* Task goal:
Please retype all of the records below word for word, leaving out any pictures.

* Source data:
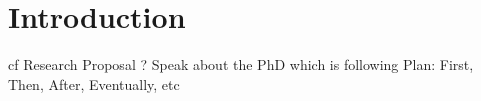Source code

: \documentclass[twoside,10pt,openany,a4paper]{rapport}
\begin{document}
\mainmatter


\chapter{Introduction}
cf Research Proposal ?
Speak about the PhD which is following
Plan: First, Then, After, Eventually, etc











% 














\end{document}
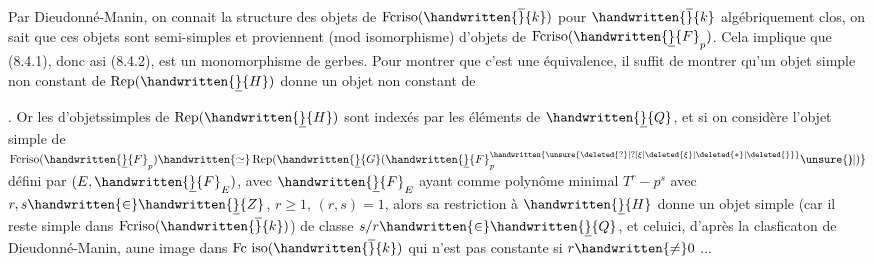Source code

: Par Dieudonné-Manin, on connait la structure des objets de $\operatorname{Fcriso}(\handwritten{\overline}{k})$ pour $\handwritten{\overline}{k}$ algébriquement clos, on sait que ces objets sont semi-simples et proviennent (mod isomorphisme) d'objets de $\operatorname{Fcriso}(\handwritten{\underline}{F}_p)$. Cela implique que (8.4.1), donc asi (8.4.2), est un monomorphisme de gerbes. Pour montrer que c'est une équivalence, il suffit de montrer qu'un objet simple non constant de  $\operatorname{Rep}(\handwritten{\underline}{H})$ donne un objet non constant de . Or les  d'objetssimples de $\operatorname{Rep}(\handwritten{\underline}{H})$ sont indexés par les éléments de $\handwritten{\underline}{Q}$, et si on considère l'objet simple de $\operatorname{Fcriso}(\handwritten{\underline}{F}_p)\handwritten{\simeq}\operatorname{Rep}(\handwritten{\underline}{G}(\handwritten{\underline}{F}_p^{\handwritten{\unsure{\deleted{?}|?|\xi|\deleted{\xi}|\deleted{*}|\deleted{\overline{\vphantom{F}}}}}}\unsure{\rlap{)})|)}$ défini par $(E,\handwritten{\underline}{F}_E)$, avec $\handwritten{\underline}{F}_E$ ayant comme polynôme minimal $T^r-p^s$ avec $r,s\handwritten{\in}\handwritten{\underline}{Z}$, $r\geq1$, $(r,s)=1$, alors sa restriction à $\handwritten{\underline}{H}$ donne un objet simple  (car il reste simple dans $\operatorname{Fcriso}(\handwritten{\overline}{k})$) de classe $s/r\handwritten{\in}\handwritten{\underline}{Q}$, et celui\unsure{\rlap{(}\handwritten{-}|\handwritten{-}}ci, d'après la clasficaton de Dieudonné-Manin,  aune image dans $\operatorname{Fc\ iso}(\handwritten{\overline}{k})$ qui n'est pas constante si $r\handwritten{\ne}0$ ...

* Solution for this problem:
Source code

: \documentclass[twoside,10pt,openany,a4paper]{rapport}
\begin{document}
\mainmatter


\chapter{Introduction}
cf Research Proposal ?
Speak about the PhD which is following
Plan: First, Then, After, Eventually, etc











% 














\end{document}
Source code

: Par Dieudonné-Manin, on connait la structure des objets de $\operatorname{Fcriso}(\handwritten{\overline}{k})$ pour $\handwritten{\overline}{k}$ algébriquement clos, on sait que ces objets sont semi-simples et proviennent (mod isomorphisme) d'objets de $\operatorname{Fcriso}(\handwritten{\underline}{F}_p)$. Cela implique que (8.4.1), donc asi (8.4.2), est un monomorphisme de gerbes. Pour montrer que c'est une équivalence, il suffit de montrer qu'un objet simple non constant de  $\operatorname{Rep}(\handwritten{\underline}{H})$ donne un objet non constant de . Or les  d'objetssimples de $\operatorname{Rep}(\handwritten{\underline}{H})$ sont indexés par les éléments de $\handwritten{\underline}{Q}$, et si on considère l'objet simple de $\operatorname{Fcriso}(\handwritten{\underline}{F}_p)\handwritten{\simeq}\operatorname{Rep}(\handwritten{\underline}{G}(\handwritten{\underline}{F}_p^{\handwritten{\unsure{\deleted{?}|?|\xi|\deleted{\xi}|\deleted{*}|\deleted{\overline{\vphantom{F}}}}}}\unsure{\rlap{)})|)}$ défini par $(E,\handwritten{\underline}{F}_E)$, avec $\handwritten{\underline}{F}_E$ ayant comme polynôme minimal $T^r-p^s$ avec $r,s\handwritten{\in}\handwritten{\underline}{Z}$, $r\geq1$, $(r,s)=1$, alors sa restriction à $\handwritten{\underline}{H}$ donne un objet simple  (car il reste simple dans $\operatorname{Fcriso}(\handwritten{\overline}{k})$) de classe $s/r\handwritten{\in}\handwritten{\underline}{Q}$, et celui\unsure{\rlap{(}\handwritten{-}|\handwritten{-}}ci, d'après la clasficaton de Dieudonné-Manin,  aune image dans $\operatorname{Fc\ iso}(\handwritten{\overline}{k})$ qui n'est pas constante si $r\handwritten{\ne}0$ ...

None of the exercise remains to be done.